*** Materials provided ***
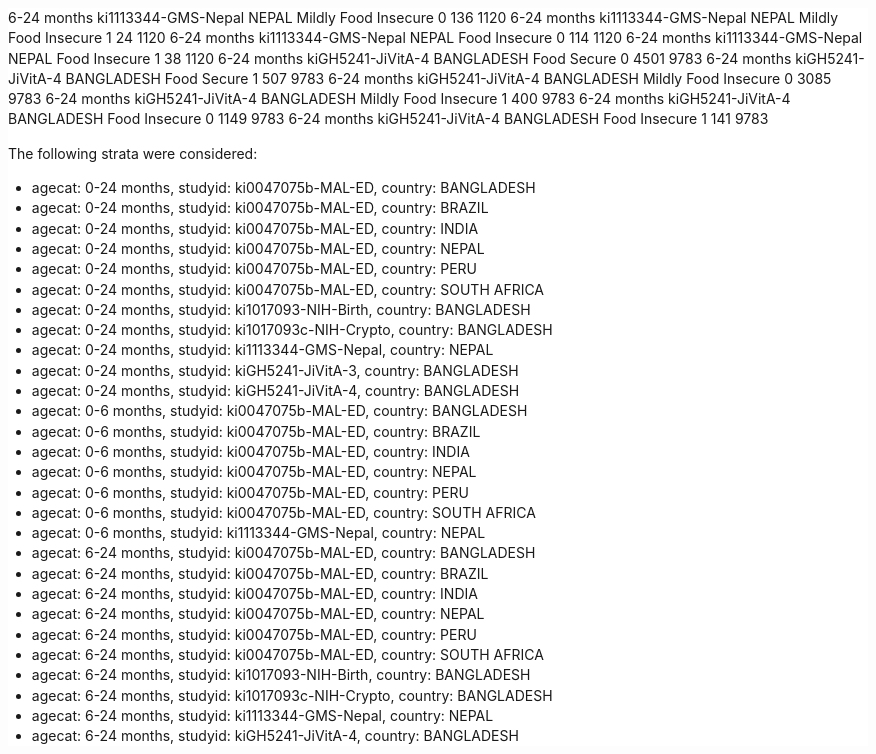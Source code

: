 6-24 months   ki1113344-GMS-Nepal     NEPAL          Mildly Food Insecure            0      136    1120
6-24 months   ki1113344-GMS-Nepal     NEPAL          Mildly Food Insecure            1       24    1120
6-24 months   ki1113344-GMS-Nepal     NEPAL          Food Insecure                   0      114    1120
6-24 months   ki1113344-GMS-Nepal     NEPAL          Food Insecure                   1       38    1120
6-24 months   kiGH5241-JiVitA-4       BANGLADESH     Food Secure                     0     4501    9783
6-24 months   kiGH5241-JiVitA-4       BANGLADESH     Food Secure                     1      507    9783
6-24 months   kiGH5241-JiVitA-4       BANGLADESH     Mildly Food Insecure            0     3085    9783
6-24 months   kiGH5241-JiVitA-4       BANGLADESH     Mildly Food Insecure            1      400    9783
6-24 months   kiGH5241-JiVitA-4       BANGLADESH     Food Insecure                   0     1149    9783
6-24 months   kiGH5241-JiVitA-4       BANGLADESH     Food Insecure                   1      141    9783


The following strata were considered:

* agecat: 0-24 months, studyid: ki0047075b-MAL-ED, country: BANGLADESH
* agecat: 0-24 months, studyid: ki0047075b-MAL-ED, country: BRAZIL
* agecat: 0-24 months, studyid: ki0047075b-MAL-ED, country: INDIA
* agecat: 0-24 months, studyid: ki0047075b-MAL-ED, country: NEPAL
* agecat: 0-24 months, studyid: ki0047075b-MAL-ED, country: PERU
* agecat: 0-24 months, studyid: ki0047075b-MAL-ED, country: SOUTH AFRICA
* agecat: 0-24 months, studyid: ki1017093-NIH-Birth, country: BANGLADESH
* agecat: 0-24 months, studyid: ki1017093c-NIH-Crypto, country: BANGLADESH
* agecat: 0-24 months, studyid: ki1113344-GMS-Nepal, country: NEPAL
* agecat: 0-24 months, studyid: kiGH5241-JiVitA-3, country: BANGLADESH
* agecat: 0-24 months, studyid: kiGH5241-JiVitA-4, country: BANGLADESH
* agecat: 0-6 months, studyid: ki0047075b-MAL-ED, country: BANGLADESH
* agecat: 0-6 months, studyid: ki0047075b-MAL-ED, country: BRAZIL
* agecat: 0-6 months, studyid: ki0047075b-MAL-ED, country: INDIA
* agecat: 0-6 months, studyid: ki0047075b-MAL-ED, country: NEPAL
* agecat: 0-6 months, studyid: ki0047075b-MAL-ED, country: PERU
* agecat: 0-6 months, studyid: ki0047075b-MAL-ED, country: SOUTH AFRICA
* agecat: 0-6 months, studyid: ki1113344-GMS-Nepal, country: NEPAL
* agecat: 6-24 months, studyid: ki0047075b-MAL-ED, country: BANGLADESH
* agecat: 6-24 months, studyid: ki0047075b-MAL-ED, country: BRAZIL
* agecat: 6-24 months, studyid: ki0047075b-MAL-ED, country: INDIA
* agecat: 6-24 months, studyid: ki0047075b-MAL-ED, country: NEPAL
* agecat: 6-24 months, studyid: ki0047075b-MAL-ED, country: PERU
* agecat: 6-24 months, studyid: ki0047075b-MAL-ED, country: SOUTH AFRICA
* agecat: 6-24 months, studyid: ki1017093-NIH-Birth, country: BANGLADESH
* agecat: 6-24 months, studyid: ki1017093c-NIH-Crypto, country: BANGLADESH
* agecat: 6-24 months, studyid: ki1113344-GMS-Nepal, country: NEPAL
* agecat: 6-24 months, studyid: kiGH5241-JiVitA-4, country: BANGLADESH
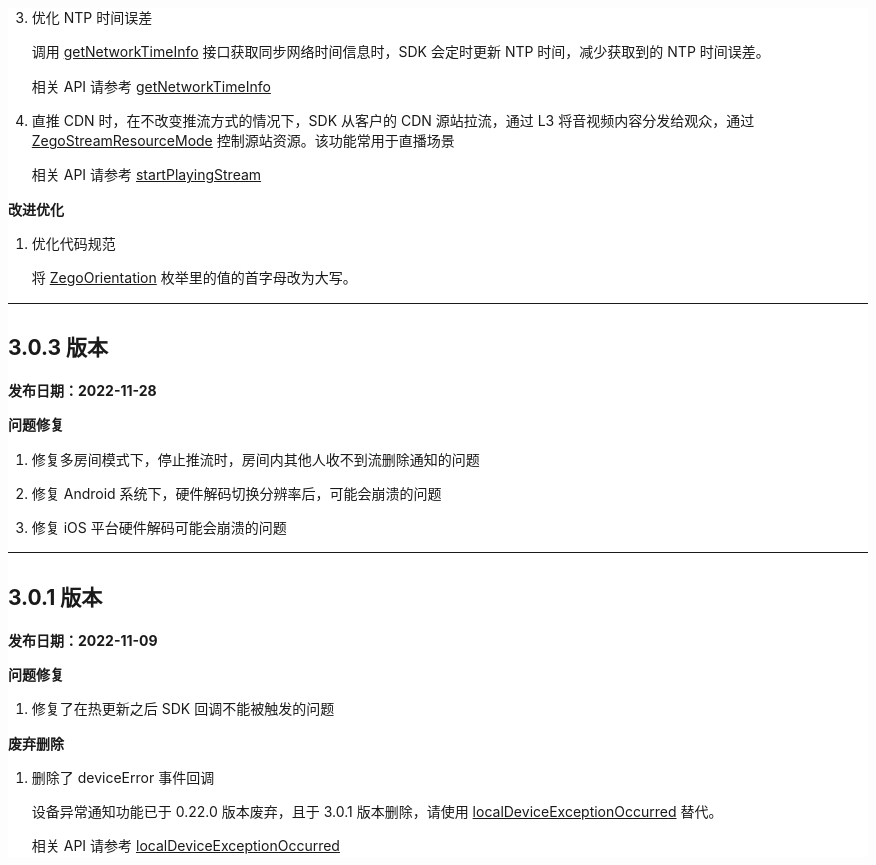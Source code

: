 
3. 优化 NTP 时间误差

    调用 [getNetworkTimeInfo](https://doc-zh.zego.im/unique-api/express-video-sdk/zh/javascript_react-native/classes/_zegoexpressengine_.zegoexpressengine.html#getnetworktimeinfo) 接口获取同步网络时间信息时，SDK 会定时更新 NTP 时间，减少获取到的 NTP 时间误差。

    相关 API 请参考 [getNetworkTimeInfo](https://doc-zh.zego.im/unique-api/express-video-sdk/zh/javascript_react-native/classes/_zegoexpressengine_.zegoexpressengine.html#getnetworktimeinfo)

4. 直推 CDN 时，在不改变推流方式的情况下，SDK 从客户的 CDN 源站拉流，通过 L3 将音视频内容分发给观众，通过 [ZegoStreamResourceMode](https://doc-zh.zego.im/unique-api/express-video-sdk/zh/javascript_react-native/modules/_index_.html#zegostreamresourcemode) 控制源站资源。该功能常用于直播场景

    相关 API 请参考 [startPlayingStream](https://doc-zh.zego.im/unique-api/express-video-sdk/zh/javascript_react-native/classes/_zegoexpressengine_.zegoexpressengine.html#startplayingstream)


**改进优化**

1. 优化代码规范

    将 [ZegoOrientation](https://doc-zh.zego.im/unique-api/express-video-sdk/zh/javascript_react-native/enums/_zegoexpressdefines_.zegoorientation.html) 枚举里的值的首字母改为大写。


---

## 3.0.3 版本 <a id="3.0.3"></a>

**发布日期：2022-11-28**

**问题修复**


1. 修复多房间模式下，停止推流时，房间内其他人收不到流删除通知的问题

2. 修复 Android 系统下，硬件解码切换分辨率后，可能会崩溃的问题

3. 修复 iOS 平台硬件解码可能会崩溃的问题



---

## 3.0.1 版本 <a id="3.0.1"></a>

**发布日期：2022-11-09**

**问题修复**

1. 修复了在热更新之后 SDK 回调不能被触发的问题

**废弃删除**

1. 删除了 deviceError 事件回调

    设备异常通知功能已于 0.22.0 版本废弃，且于 3.0.1 版本删除，请使用 [localDeviceExceptionOccurred](https://doc-zh.zego.im/unique-api/express-video-sdk/zh/javascript_react-native/interfaces/_zegoexpresseventhandler_.zegoeventlistener.html#localdeviceexceptionoccurred) 替代。

    相关 API 请参考 [localDeviceExceptionOccurred](https://doc-zh.zego.im/unique-api/express-video-sdk/zh/javascript_react-native/interfaces/_zegoexpresseventhandler_.zegoeventlistener.html#localdeviceexceptionoccurred)
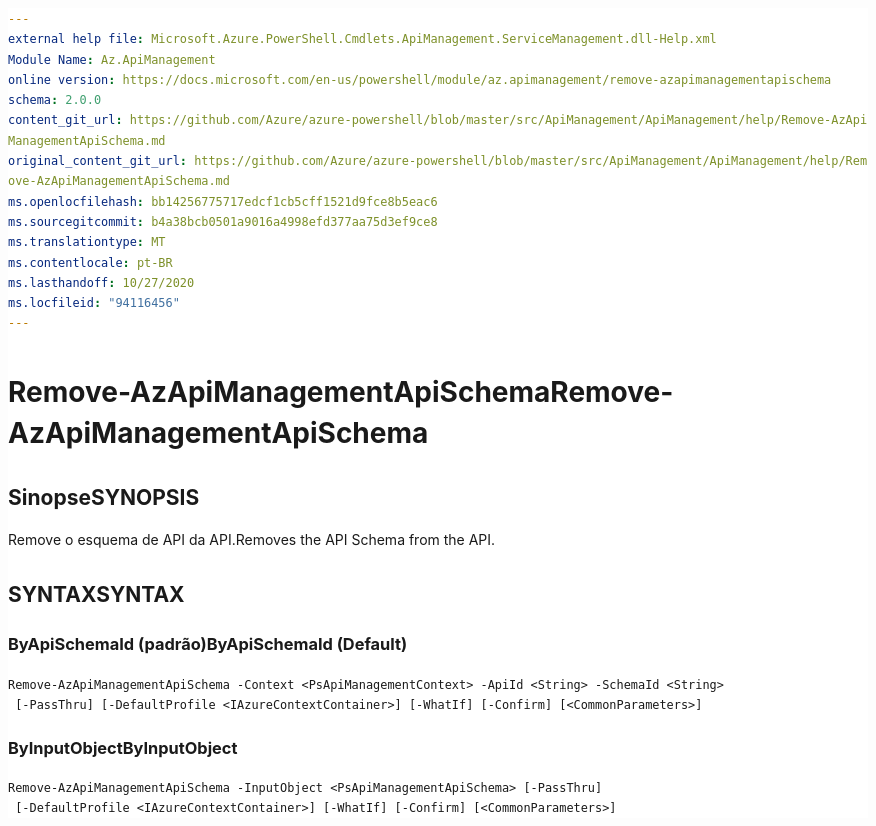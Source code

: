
 ```yaml
---
external help file: Microsoft.Azure.PowerShell.Cmdlets.ApiManagement.ServiceManagement.dll-Help.xml
Module Name: Az.ApiManagement
online version: https://docs.microsoft.com/en-us/powershell/module/az.apimanagement/remove-azapimanagementapischema
schema: 2.0.0
content_git_url: https://github.com/Azure/azure-powershell/blob/master/src/ApiManagement/ApiManagement/help/Remove-AzApiManagementApiSchema.md
original_content_git_url: https://github.com/Azure/azure-powershell/blob/master/src/ApiManagement/ApiManagement/help/Remove-AzApiManagementApiSchema.md
ms.openlocfilehash: bb14256775717edcf1cb5cff1521d9fce8b5eac6
ms.sourcegitcommit: b4a38bcb0501a9016a4998efd377aa75d3ef9ce8
ms.translationtype: MT
ms.contentlocale: pt-BR
ms.lasthandoff: 10/27/2020
ms.locfileid: "94116456"
---
```

# <span data-ttu-id="b7b7c-101">Remove-AzApiManagementApiSchema</span><span class="sxs-lookup"><span data-stu-id="b7b7c-101">Remove-AzApiManagementApiSchema</span></span>

## <span data-ttu-id="b7b7c-102">Sinopse</span><span class="sxs-lookup"><span data-stu-id="b7b7c-102">SYNOPSIS</span></span>
<span data-ttu-id="b7b7c-103">Remove o esquema de API da API.</span><span class="sxs-lookup"><span data-stu-id="b7b7c-103">Removes the API Schema from the API.</span></span>

## <span data-ttu-id="b7b7c-104">SYNTAX</span><span class="sxs-lookup"><span data-stu-id="b7b7c-104">SYNTAX</span></span>

### <span data-ttu-id="b7b7c-105">ByApiSchemaId (padrão)</span><span class="sxs-lookup"><span data-stu-id="b7b7c-105">ByApiSchemaId (Default)</span></span>
```
Remove-AzApiManagementApiSchema -Context <PsApiManagementContext> -ApiId <String> -SchemaId <String>
 [-PassThru] [-DefaultProfile <IAzureContextContainer>] [-WhatIf] [-Confirm] [<CommonParameters>]
```

### <span data-ttu-id="b7b7c-106">ByInputObject</span><span class="sxs-lookup"><span data-stu-id="b7b7c-106">ByInputObject</span></span>
```
Remove-AzApiManagementApiSchema -InputObject <PsApiManagementApiSchema> [-PassThru]
 [-DefaultProfile <IAzureContextContainer>] [-WhatIf] [-Confirm] [<CommonParameters>]
```
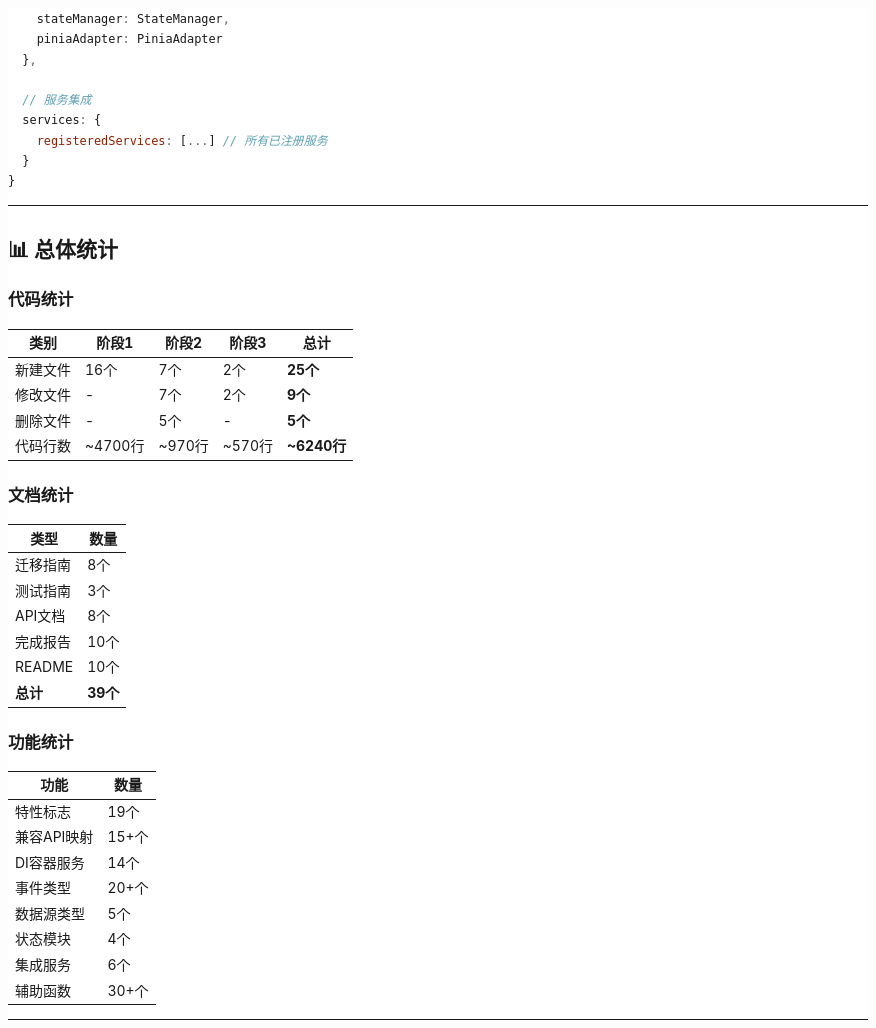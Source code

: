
 ```javascript
    stateManager: StateManager,
    piniaAdapter: PiniaAdapter
  },

  // 服务集成
  services: {
    registeredServices: [...] // 所有已注册服务
  }
}
```

---

## 📊 总体统计

### 代码统计

| 类别     | 阶段1   | 阶段2  | 阶段3  | 总计        |
| -------- | ------- | ------ | ------ | ----------- |
| 新建文件 | 16个    | 7个    | 2个    | **25个**    |
| 修改文件 | -       | 7个    | 2个    | **9个**     |
| 删除文件 | -       | 5个    | -      | **5个**     |
| 代码行数 | ~4700行 | ~970行 | ~570行 | **~6240行** |

### 文档统计

| 类型     | 数量     |
| -------- | -------- |
| 迁移指南 | 8个      |
| 测试指南 | 3个      |
| API文档  | 8个      |
| 完成报告 | 10个     |
| README   | 10个     |
| **总计** | **39个** |

### 功能统计

| 功能        | 数量  |
| ----------- | ----- |
| 特性标志    | 19个  |
| 兼容API映射 | 15+个 |
| DI容器服务  | 14个  |
| 事件类型    | 20+个 |
| 数据源类型  | 5个   |
| 状态模块    | 4个   |
| 集成服务    | 6个   |
| 辅助函数    | 30+个 |

---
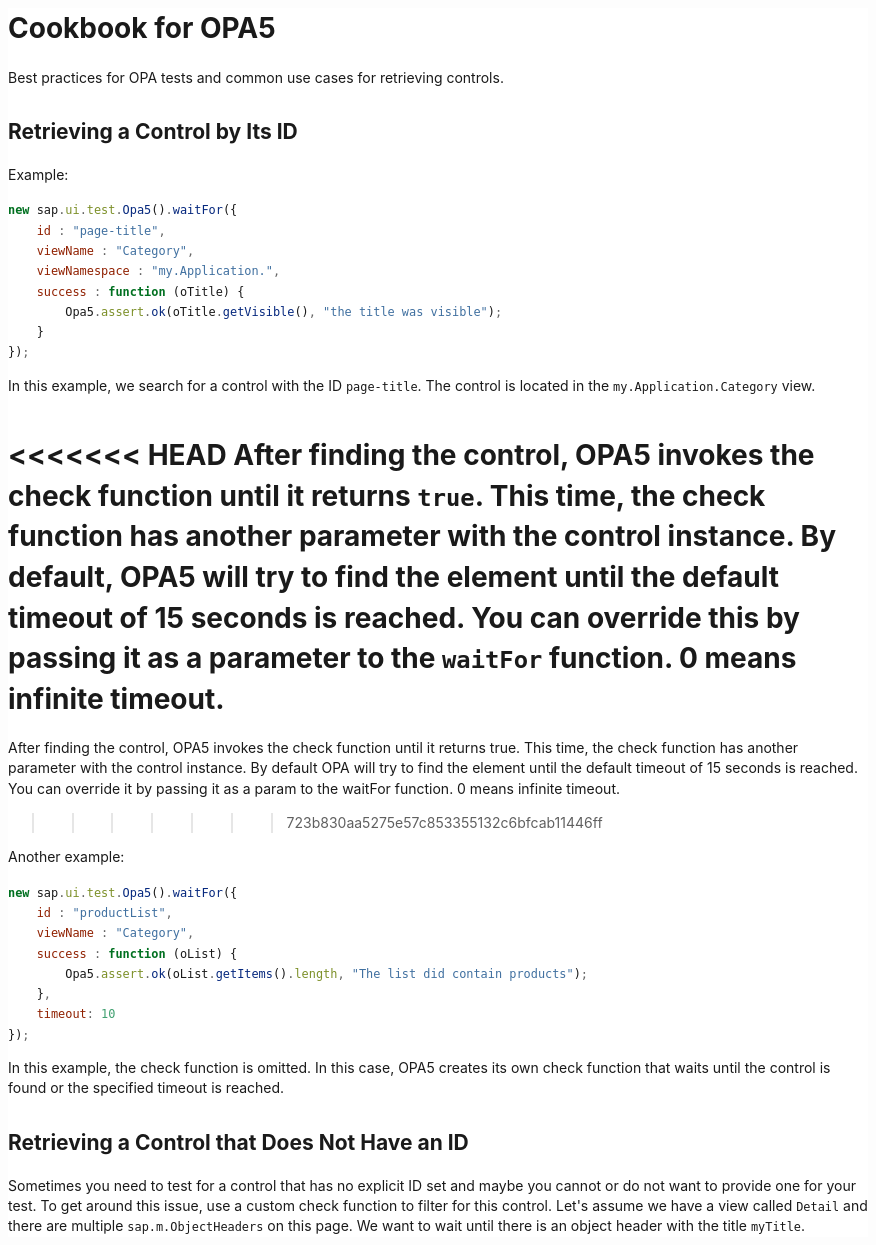 # Cookbook for OPA5
Best practices for OPA tests and common use cases for retrieving controls.

## Retrieving a Control by Its ID
Example:
```javascript
new sap.ui.test.Opa5().waitFor({
    id : "page-title",
    viewName : "Category",
    viewNamespace : "my.Application.",
    success : function (oTitle) {
        Opa5.assert.ok(oTitle.getVisible(), "the title was visible");
    }
});
```
In this example, we search for a control with the ID `page-title`. The control is located in the `my.Application.Category` view.

<<<<<<< HEAD
After finding the control, OPA5 invokes the check function until it returns `true`. This time, the check function has another parameter with the control instance. By default, OPA5 will try to find the element until the default timeout of 15 seconds is reached. You can override this by passing it as a parameter to the `waitFor` function. 0 means infinite timeout.
=======
After finding the control, OPA5 invokes the check function until it returns true. This time, the check function has another parameter with the control instance. By default OPA will try to find the element until the default timeout of 15 seconds is reached. You can override it by passing it as a param to the waitFor function. 0 means infinite timeout.
>>>>>>> 723b830aa5275e57c853355132c6bfcab11446ff

Another example:

```javascript
new sap.ui.test.Opa5().waitFor({
    id : "productList",
    viewName : "Category",
    success : function (oList) {
        Opa5.assert.ok(oList.getItems().length, "The list did contain products");
    },
    timeout: 10
});
```
In this example, the check function is omitted. In this case, OPA5 creates its own check function that waits until the control is found or the specified timeout is reached.

## Retrieving a Control that Does Not Have an ID
Sometimes you need to test for a control that has no explicit ID set and maybe you cannot or do not want to provide one for your test. To get around this issue, use a custom check function to filter for this control. Let's assume we have a view called `Detail` and there are multiple `sap.m.ObjectHeaders` on this page. We want to wait until there is an object header with the title `myTitle`.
*** End of Materials provided ***
== Problem to solve ==
Could you restate word for word the lines above, from the one that contains "By default, OPA5" through the one that contains "## Retrieving a Control that", and no others?

== Solution ==
After finding the control, OPA5 invokes the check function until it returns `true`. This time, the check function has another parameter with the control instance. By default, OPA5 will try to find the element until the default timeout of 15 seconds is reached. You can override this by passing it as a parameter to the `waitFor` function. 0 means infinite timeout.
=======
After finding the control, OPA5 invokes the check function until it returns true. This time, the check function has another parameter with the control instance. By default OPA will try to find the element until the default timeout of 15 seconds is reached. You can override it by passing it as a param to the waitFor function. 0 means infinite timeout.
>>>>>>> 723b830aa5275e57c853355132c6bfcab11446ff

Another example:

```javascript
new sap.ui.test.Opa5().waitFor({
    id : "productList",
    viewName : "Category",
    success : function (oList) {
        Opa5.assert.ok(oList.getItems().length, "The list did contain products");
    },
    timeout: 10
});
```
In this example, the check function is omitted. In this case, OPA5 creates its own check function that waits until the control is found or the specified timeout is reached.

## Retrieving a Control that Does Not Have an ID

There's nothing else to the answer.